I have updated the SPIP (B.6). If you agree, we can update the javadoc in a follow-up PR(supporting _commit_version implicitly).

👍 that looks good

created #55460

johanl-db · 2026-04-20T14:26:30Z

+        if (options.deduplicationMode() != ChangelogInfo.DeduplicationMode.NONE &&
+            changelog.containsCarryoverRows()) {
+          updatedRel = injectCarryoverRemoval(rel, changelog)
+        }
+        if (options.computeUpdates() && changelog.representsUpdateAsDeleteAndInsert()) {
+          updatedRel = injectUpdateDetection(updatedRel, changelog)
+        }
+        if (options.deduplicationMode() == ChangelogInfo.DeduplicationMode.NET_CHANGES &&
+            changelog.containsIntermediateChanges()) {
+          updatedRel = injectNetChangeComputation(updatedRel, changelog)
+        }


I believe it should be possible to perform all post-process in only two passes at most.
The proposal mentions computing updates during carry-over removal
https://docs.google.com/document/d/1-4rCS3vsGIyhwnkAwPsEaqyUDg-AuVkdrYLotFPw0U0/edit?tab=t.0#heading=h.6ylqglw1kcc2

I'm ok leaving that for a follow up though

gengliangwang

A few inline comments. Nicely done on the refactor — the (rowId, _commit_version) partitioning with rowVersion as the discriminator, and fusing carry-over removal with update detection into a single window pass, both directly address the earlier review.

gengliangwang · 2026-04-21T20:49:55Z

+
+    val isCarryoverPair = And(
+      And(EqualTo(delCnt, Literal(1L)), EqualTo(insCnt, Literal(1L))),
+      EqualTo(minRv, maxRv))


NULL-safety concern on _min_rv = _max_rv.

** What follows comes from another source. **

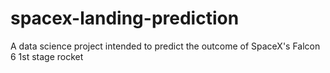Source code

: # spacex-landing-prediction
A data science project intended to predict the outcome of SpaceX's Falcon 6 1st stage rocket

SQL equality with NULL is UNKNOWN, not TRUE:

Both sides have NULL rowVersion ⇒ Min = Max = NULL ⇒ NULL = NULL is UNKNOWN ⇒ filter keeps the pair (treated as an update). Arguably the safe default.

One side NULL, the other non-null ⇒ Min and Max both skip the null and return the non-null value ⇒ _min_rv = _max_rv ⇒ filter drops the pair as a carry-over. This is a silent correctness hole — a connector emitting NULL on one side of a real update would lose both rows.

Options:

Document in Changelog.rowVersion() that the column must be non-nullable, and enforce it in ChangelogTable.validateSchema.

Add count(rowVersion) = 2 to isCarryoverPair, or use EqualNullSafe plus a non-null guard.

Worth a test with NULL rowVersion on exactly one half of a pair.

Implemented option 1, added test cases "ChangelogTable - nullable rowVersion column fails" and "ChangelogTable - non-nullable rowVersion column passes"

updated doc in #55460
We can add code and test for the nullability check as follow-up

gengliangwang · 2026-04-21T20:49:55Z

+      val planWithFilter = addCarryOverPairFilter(planWithWindow)
+      removeHelperColumns(planWithFilter)
+    } else if (requiresUpdateDetection) {
+      val planWithWindow = addWindowWithInsertAndDeleteCountsOnly(plan, cl)


Flag matrix gap: deduplicationMode = NONE + computeUpdates = true + connector with containsCarryoverRows = true.

With those flags, requiresCarryOverRemoval is false but requiresUpdateDetection is true, so this branch runs. A CoW carry-over pair then satisfies _del_cnt >= 1 AND _ins_cnt >= 1 and gets relabeled as update_preimage / update_postimage — the user asked for raw output with update detection and gets fabricated updates.

Two reasonable fixes:

Reject this combination at analysis time (NONE shouldn't compose with computeUpdates = true when the connector advertises carry-overs), or

Treat computeUpdates = true as implicitly requiring carry-over removal for any connector where containsCarryoverRows = true, and run the full window path.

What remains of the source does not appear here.